Münster: Zivilklausel unter Feuer
Eine rechte Hochschulgruppe fordert die Militarisierung der Universität Münster. Dieser Angriff auf die Zivilklausel ist nur im Kontext der allgemeinen gesellschaftlichen Rechtsentwicklung zu verstehen.
In der Universitätsstadt Münster steht die Zivilklausel, welche seit 2013 in der Verfassung der Uni verankert ist, unter Beschuss.
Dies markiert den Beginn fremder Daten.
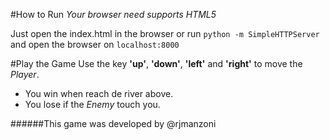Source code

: #How to Run
*Your browser need supports HTML5*

Just open the index.html in the browser or run `python -m SimpleHTTPServer` and open the browser on `localhost:8000`


#Play the Game
Use the key **'up'**, **'down'**, **'left'** and **'right'** to move the *Player*.
- You win when reach de river above.
- You lose if the *Enemy* touch you.

######This game was developed by @rjmanzoni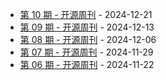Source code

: * [第 10 期 - 开源周刊](https://weekly.herotops.xyz/posts/10-开源周刊) - 2024-12-21
* [第 09 期 - 开源周刊](https://weekly.herotops.xyz/posts/09-开源周刊) - 2024-12-13
* [第 08 期 - 开源周刊](https://weekly.herotops.xyz/posts/08-开源周刊) - 2024-12-06
* [第 07 期 - 开源周刊](https://weekly.herotops.xyz/posts/07-开源周刊) - 2024-11-29
* [第 06 期 - 开源周刊](https://weekly.herotops.xyz/posts/06-开源周刊) - 2024-11-22
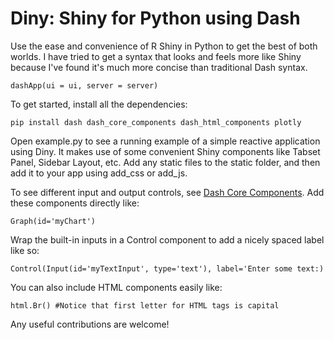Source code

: # Diny: Shiny for Python using Dash

Use the ease and convenience of R Shiny in Python to get the best of both worlds. I have tried to get a syntax that looks and feels more like Shiny because I've found it's much more concise than traditional Dash syntax. 

    dashApp(ui = ui, server = server)

To get started, install all the dependencies:

    pip install dash dash_core_components dash_html_components plotly

Open example.py to see a running example of a simple reactive application using Diny. It makes use of some convenient Shiny components like Tabset Panel, Sidebar Layout, etc. Add any static files to the static folder, and then add it to your app using add_css or add_js.

To see different input and output controls, see [Dash Core Components](https://dash.plot.ly/dash-core-components). Add these components directly like:
    
    Graph(id='myChart')
    
Wrap the built-in inputs in a Control component to add a nicely spaced label like so:

    Control(Input(id='myTextInput', type='text'), label='Enter some text:)

You can also include HTML components easily like:

    html.Br() #Notice that first letter for HTML tags is capital

Any useful contributions are welcome!
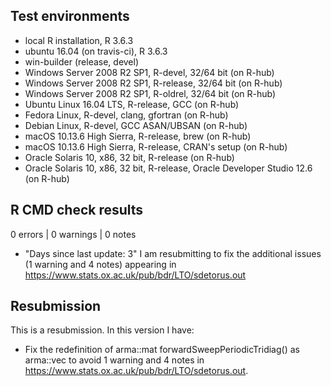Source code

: ## Test environments

* local R installation, R 3.6.3
* ubuntu 16.04 (on travis-ci), R 3.6.3
* win-builder (release, devel)
* Windows Server 2008 R2 SP1, R-devel, 32/64 bit (on R-hub)
* Windows Server 2008 R2 SP1, R-release, 32/64 bit (on R-hub)
* Windows Server 2008 R2 SP1, R-oldrel, 32/64 bit (on R-hub)
* Ubuntu Linux 16.04 LTS, R-release, GCC (on R-hub)
* Fedora Linux, R-devel, clang, gfortran (on R-hub)
* Debian Linux, R-devel, GCC ASAN/UBSAN (on R-hub)
* macOS 10.13.6 High Sierra, R-release, brew (on R-hub)
* macOS 10.13.6 High Sierra, R-release, CRAN's setup (on R-hub)
* Oracle Solaris 10, x86, 32 bit, R-release (on R-hub)
* Oracle Solaris 10, x86, 32 bit, R-release, Oracle Developer Studio 12.6 (on R-hub)

## R CMD check results

0 errors | 0 warnings | 0 notes

* "Days since last update: 3" I am resubmitting to fix the additional issues (1 warning and 4 notes) appearing in https://www.stats.ox.ac.uk/pub/bdr/LTO/sdetorus.out

## Resubmission

This is a resubmission. In this version I have:

* Fix the redefinition of arma::mat forwardSweepPeriodicTridiag() as arma::vec to avoid 1 warning and 4 notes in https://www.stats.ox.ac.uk/pub/bdr/LTO/sdetorus.out.
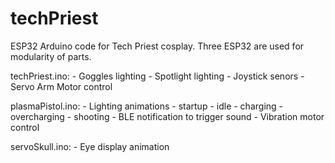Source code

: # techPriest
ESP32 Arduino code for Tech Priest cosplay. 
Three ESP32 are used for modularity of parts.


techPriest.ino:
    - Goggles lighting
    - Spotlight lighting
    - Joystick senors
    - Servo Arm Motor control

plasmaPistol.ino:
    - Lighting animations
        - startup
        - idle
        - charging
        - overcharging
        - shooting
    - BLE notification to trigger sound
    - Vibration motor control

servoSkull.ino:
    - Eye display animation
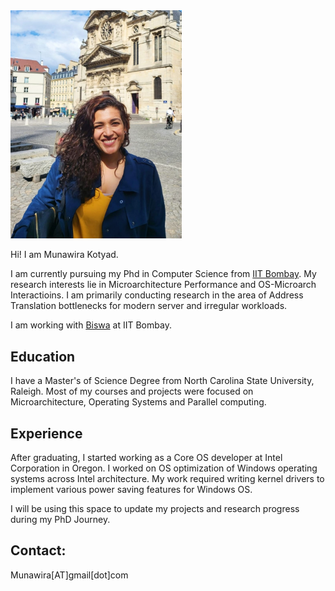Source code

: 
<picture>

  <img src="/Image/MunaProfile.jpeg" alt="Profile" width="274"/>
</picture>

Hi! I am Munawira Kotyad.

I am currently pursuing my Phd in Computer Science from [IIT Bombay](https://www.cse.iitb.ac.in/). My research interests lie in Microarchitecture Performance and OS-Microarch Interactioins. I am primarily conducting research in the area of Address Translation bottlenecks for modern server and irregular workloads. 

I am working with [Biswa](https://www.cse.iitb.ac.in/~biswa/) at IIT Bombay.

## Education

I have a Master's  of Science Degree from North Carolina State University, Raleigh. Most of my courses and projects were focused on Microarchitecture, Operating Systems and Parallel computing. 

## Experience

After graduating, I started working as a Core OS developer at Intel Corporation in Oregon. I worked on OS optimization of Windows operating systems across Intel architecture. My work required writing kernel drivers to implement various power saving features for Windows OS. 

I will be using this space to update my projects and research progress during my PhD Journey. 

## Contact:

Munawira[AT]gmail[dot]com


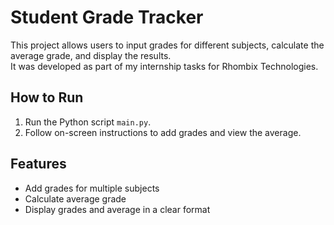 # Student Grade Tracker

This project allows users to input grades for different subjects, calculate the average grade, and display the results.  
It was developed as part of my internship tasks for Rhombix Technologies.

## How to Run

1. Run the Python script `main.py`.  
2. Follow on-screen instructions to add grades and view the average.

## Features

- Add grades for multiple subjects  
- Calculate average grade  
- Display grades and average in a clear format
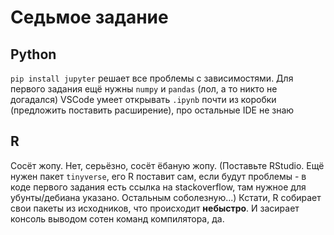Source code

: # Седьмое задание

## Python
`pip install jupyter` решает все проблемы с зависимостями. Для первого задания ещё нужны `numpy` и `pandas` (лол, а то никто не догадался)
VSCode умеет открывать `.ipynb` почти из коробки (предложить поставить расширение), про остальные IDE не знаю

## R
Сосёт жопу. Нет, серьёзно, сосёт ёбаную жопу.
(Поставьте RStudio. Ещё нужен пакет `tinyverse`, его R поставит сам, если будут проблемы - в коде первого задания есть ссылка на stackoverflow, там нужное для убунты/дебиана указано. Остальным соболезную...)
Кстати, R собирает свои пакеты из исходников, что происходит **небыстро**. И засирает консоль выводом сотен команд компилятора, да.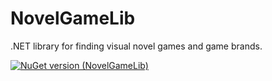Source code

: # NovelGameLib
.NET library for finding visual novel games and game brands.


[![NuGet version (NovelGameLib)](https://img.shields.io/nuget/v/NovelGameLib.svg?style=flat-square)](https://www.nuget.org/packages/NovelGameLib/)
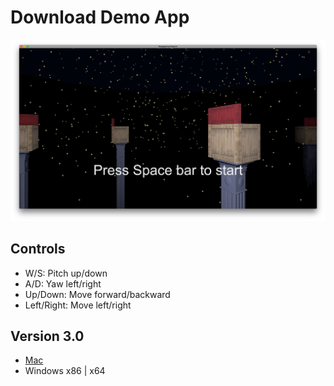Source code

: # Download Demo App

![](/images/NaviSearch_Screenshot01.png)

## Controls
- W/S: Pitch up/down
- A/D: Yaw left/right
- Up/Down: Move forward/backward
- Left/Right: Move left/right

## Version 3.0
- [Mac](https://vault.sfu.ca/index.php/s/TFv6yULEOl9ILtp)
- Windows x86 | x64
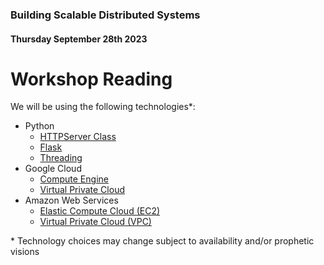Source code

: ### Building Scalable Distributed Systems
#### Thursday September 28th 2023

# Workshop Reading

We will be using the following technologies\*:
- Python
    - [HTTPServer Class](https://docs.python.org/3/library/http.server.html)
    - [Flask](https://flask.palletsprojects.com/en/2.3.x/)
    - [Threading](https://docs.python.org/3/library/threading.html)
- Google Cloud 
    - [Compute Engine](https://cloud.google.com/compute#section-4)
    - [Virtual Private Cloud](https://cloud.google.com/vpc#section-4)
- Amazon Web Services
    - [Elastic Compute Cloud (EC2)](https://docs.aws.amazon.com/ec2/)
    - [Virtual Private Cloud (VPC)](https://docs.aws.amazon.com/vpc/)

\* Technology choices may change subject to availability and/or prophetic visions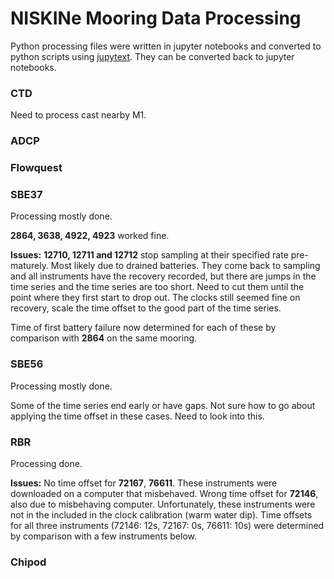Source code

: NISKINe Mooring Data Processing
===============================

Python processing files were written in jupyter notebooks and converted to python scripts using [jupytext](https://jupytext.readthedocs.io/en/latest/). They can be converted back to jupyter notebooks.

### CTD
Need to process cast nearby M1.


### ADCP


### Flowquest


### SBE37
Processing mostly done.

**2864, 3638, 4922, 4923** worked fine.

**Issues:** **12710, 12711 and 12712** stop sampling at their specified rate pre-maturely. Most likely due to drained batteries. They come back to sampling and all instruments have the recovery recorded, but there are jumps in the time series and the time series are too short. Need to cut them until the point where they first start to drop out. The clocks still seemed fine on recovery, scale the time offset to the good part of the time series.

Time of first battery failure now determined for each of these by comparison with **2864** on the same mooring.


### SBE56
Processing mostly done.

Some of the time series end early or have gaps. Not sure how to go about applying the time offset in these cases. Need to look into this.


### RBR
Processing done.

**Issues:** No time offset for **72167**, **76611**. These instruments were downloaded on a computer that misbehaved. Wrong time offset for **72146**, also due to misbehaving computer. Unfortunately, these instruments were not in the included in the clock calibration (warm water dip).
Time offsets for all three instruments (72146: 12s, 72167: 0s, 76611: 10s) were determined by comparison with a few instruments below.


### Chipod
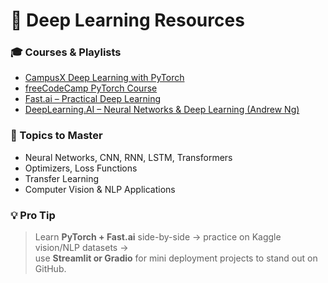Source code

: # 🧠 Deep Learning Resources

### 🎓 Courses & Playlists
- [CampusX Deep Learning with PyTorch](https://www.youtube.com/playlist?list=PLKnIA16_Rmvb8Cw8kkLgp4kS6S3r49VxG)
- [freeCodeCamp PyTorch Course](https://www.youtube.com/watch?v=GIsg-ZUy0MY)
- [Fast.ai – Practical Deep Learning](https://course.fast.ai/)
- [DeepLearning.AI – Neural Networks & Deep Learning (Andrew Ng)](https://www.coursera.org/learn/neural-networks-deep-learning)

### 🧩 Topics to Master
- Neural Networks, CNN, RNN, LSTM, Transformers
- Optimizers, Loss Functions
- Transfer Learning
- Computer Vision & NLP Applications

### 💡 Pro Tip  
> Learn **PyTorch + Fast.ai** side-by-side → practice on Kaggle vision/NLP datasets →  
> use **Streamlit or Gradio** for mini deployment projects to stand out on GitHub.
In einem Antrag vom September 2023 forderte der Ring Christlich-Demokratischer Studenten (RCDS), die Studi-Abteilung der CDU, ihre ersatzlose Streichung. Zeiten, in denen man sich solch eine „pazifistische Klausel“ leisten könne, seien „spätestens nach dem 20. Februar“ vorbei und als „freiheitliche und liberale Demokratie“ müsse man jetzt „wehrhaft sein“.
Die Zivilklausel ist ein Paragraph in der Verfassung einer Universität oder eines Bundeslandes, in dem sich dazu verpflichtet wird, nur zu zivilen und friedlichen Zwecken zu forschen.
Es ist nicht das erste Mal, dass in den letzten Jahren an der Zivilklausel gesägt wurde. Ganz im Gegenteil, so wurden in der letzten Zeit sogar einige Zivilklauseln abgeschafft. 2019 entschied sich beispielsweise das Land Nordrhein-Westfalen dazu, sie aus seiner Verfassung zu streichen. Danach blieben nur noch zwei Bundesländer übrig, die die Zivilklausel weiterhin in ihrer Verfassung verankert haben. Darüber hinaus haben sich auch einige Universitäten beziehungsweise ihre verfassten Studierendenschaften freiwillig dazu entschieden, eine Zivilklausel einzuführen.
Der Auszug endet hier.